• _YOUR TASK_:
Using the records below, count the lines with "implemented" in them. Give the number only.

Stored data
——

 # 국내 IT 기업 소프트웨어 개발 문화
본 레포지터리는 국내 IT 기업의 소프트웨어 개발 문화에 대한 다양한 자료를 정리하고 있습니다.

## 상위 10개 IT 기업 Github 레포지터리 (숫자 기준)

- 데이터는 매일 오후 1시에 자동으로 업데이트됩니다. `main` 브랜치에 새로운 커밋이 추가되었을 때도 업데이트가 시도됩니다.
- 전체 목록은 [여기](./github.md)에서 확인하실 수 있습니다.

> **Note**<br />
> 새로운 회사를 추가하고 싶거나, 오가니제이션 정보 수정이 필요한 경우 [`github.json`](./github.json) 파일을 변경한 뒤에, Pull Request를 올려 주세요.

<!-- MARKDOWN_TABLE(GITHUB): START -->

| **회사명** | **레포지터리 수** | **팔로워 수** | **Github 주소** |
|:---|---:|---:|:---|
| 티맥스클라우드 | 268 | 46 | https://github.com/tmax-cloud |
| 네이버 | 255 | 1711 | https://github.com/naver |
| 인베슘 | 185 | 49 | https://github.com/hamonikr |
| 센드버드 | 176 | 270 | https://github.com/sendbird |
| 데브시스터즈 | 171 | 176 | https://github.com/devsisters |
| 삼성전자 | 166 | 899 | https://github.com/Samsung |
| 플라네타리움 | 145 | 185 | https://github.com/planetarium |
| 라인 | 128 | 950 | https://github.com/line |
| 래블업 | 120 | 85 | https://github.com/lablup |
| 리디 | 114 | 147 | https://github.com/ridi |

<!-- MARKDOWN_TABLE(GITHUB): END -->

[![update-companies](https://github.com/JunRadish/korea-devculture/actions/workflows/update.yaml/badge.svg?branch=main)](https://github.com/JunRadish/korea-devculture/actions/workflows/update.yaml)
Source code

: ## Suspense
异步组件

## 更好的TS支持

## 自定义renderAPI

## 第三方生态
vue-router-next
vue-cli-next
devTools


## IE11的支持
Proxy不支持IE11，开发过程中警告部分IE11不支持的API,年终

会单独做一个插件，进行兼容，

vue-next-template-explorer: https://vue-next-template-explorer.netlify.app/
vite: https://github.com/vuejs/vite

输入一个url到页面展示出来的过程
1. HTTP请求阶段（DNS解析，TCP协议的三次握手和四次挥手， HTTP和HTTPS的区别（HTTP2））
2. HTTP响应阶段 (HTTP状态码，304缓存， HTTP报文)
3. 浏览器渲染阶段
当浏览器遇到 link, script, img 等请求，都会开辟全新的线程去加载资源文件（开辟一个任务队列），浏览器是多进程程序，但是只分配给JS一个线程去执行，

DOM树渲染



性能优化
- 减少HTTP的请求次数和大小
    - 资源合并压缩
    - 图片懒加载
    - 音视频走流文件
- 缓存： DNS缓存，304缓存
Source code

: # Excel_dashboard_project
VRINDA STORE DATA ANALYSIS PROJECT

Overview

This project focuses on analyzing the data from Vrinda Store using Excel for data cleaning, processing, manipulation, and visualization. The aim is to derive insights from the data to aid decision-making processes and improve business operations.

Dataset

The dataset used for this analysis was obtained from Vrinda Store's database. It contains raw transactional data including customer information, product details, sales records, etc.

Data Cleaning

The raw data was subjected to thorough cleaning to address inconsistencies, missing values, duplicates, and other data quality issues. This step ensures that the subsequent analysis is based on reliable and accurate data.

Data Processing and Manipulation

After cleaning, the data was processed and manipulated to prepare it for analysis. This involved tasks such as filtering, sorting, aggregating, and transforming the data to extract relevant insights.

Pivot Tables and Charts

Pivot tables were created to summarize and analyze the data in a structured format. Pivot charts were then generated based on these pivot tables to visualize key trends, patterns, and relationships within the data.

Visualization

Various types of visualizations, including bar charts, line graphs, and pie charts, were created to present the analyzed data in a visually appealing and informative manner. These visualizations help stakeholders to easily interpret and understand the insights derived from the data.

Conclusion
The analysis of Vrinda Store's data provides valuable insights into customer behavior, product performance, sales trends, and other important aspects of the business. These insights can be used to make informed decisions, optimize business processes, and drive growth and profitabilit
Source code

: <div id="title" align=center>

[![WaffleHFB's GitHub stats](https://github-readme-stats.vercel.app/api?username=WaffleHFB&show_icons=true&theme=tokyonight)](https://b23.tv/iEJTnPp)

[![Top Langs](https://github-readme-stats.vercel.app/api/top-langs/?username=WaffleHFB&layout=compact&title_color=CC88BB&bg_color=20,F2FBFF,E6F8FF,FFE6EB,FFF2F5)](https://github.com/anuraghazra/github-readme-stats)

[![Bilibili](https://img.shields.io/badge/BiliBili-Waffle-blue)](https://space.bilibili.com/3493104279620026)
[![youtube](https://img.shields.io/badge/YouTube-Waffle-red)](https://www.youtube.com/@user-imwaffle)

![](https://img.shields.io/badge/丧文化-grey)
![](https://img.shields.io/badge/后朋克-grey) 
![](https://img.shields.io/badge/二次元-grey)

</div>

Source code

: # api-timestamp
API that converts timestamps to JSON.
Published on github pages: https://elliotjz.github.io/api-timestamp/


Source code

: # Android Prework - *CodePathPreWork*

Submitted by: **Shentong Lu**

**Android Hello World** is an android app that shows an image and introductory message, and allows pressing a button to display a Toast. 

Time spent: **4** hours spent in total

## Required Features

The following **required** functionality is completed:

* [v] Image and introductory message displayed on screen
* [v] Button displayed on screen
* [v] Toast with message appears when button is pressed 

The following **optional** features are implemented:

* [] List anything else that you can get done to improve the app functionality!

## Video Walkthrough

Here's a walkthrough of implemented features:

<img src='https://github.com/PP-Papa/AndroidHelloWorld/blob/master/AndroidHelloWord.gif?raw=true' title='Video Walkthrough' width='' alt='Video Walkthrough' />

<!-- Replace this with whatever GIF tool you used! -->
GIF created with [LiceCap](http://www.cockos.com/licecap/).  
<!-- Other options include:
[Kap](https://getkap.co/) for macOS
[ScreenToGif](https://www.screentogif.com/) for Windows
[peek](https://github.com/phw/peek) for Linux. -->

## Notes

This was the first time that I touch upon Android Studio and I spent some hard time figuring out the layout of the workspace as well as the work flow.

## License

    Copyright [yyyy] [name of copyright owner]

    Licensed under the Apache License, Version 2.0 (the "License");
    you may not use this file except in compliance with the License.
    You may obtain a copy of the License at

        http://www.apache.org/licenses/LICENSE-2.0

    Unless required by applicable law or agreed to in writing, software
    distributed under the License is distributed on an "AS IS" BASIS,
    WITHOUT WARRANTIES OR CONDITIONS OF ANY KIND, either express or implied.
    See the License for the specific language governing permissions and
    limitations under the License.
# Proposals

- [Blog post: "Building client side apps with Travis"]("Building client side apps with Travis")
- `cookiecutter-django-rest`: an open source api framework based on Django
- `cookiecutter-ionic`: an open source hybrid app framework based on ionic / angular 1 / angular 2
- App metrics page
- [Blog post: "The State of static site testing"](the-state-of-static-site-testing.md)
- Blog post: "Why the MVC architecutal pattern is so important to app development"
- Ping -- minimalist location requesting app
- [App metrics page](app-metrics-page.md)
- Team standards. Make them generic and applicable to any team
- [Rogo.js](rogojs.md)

——

• _SOLUTION_:
2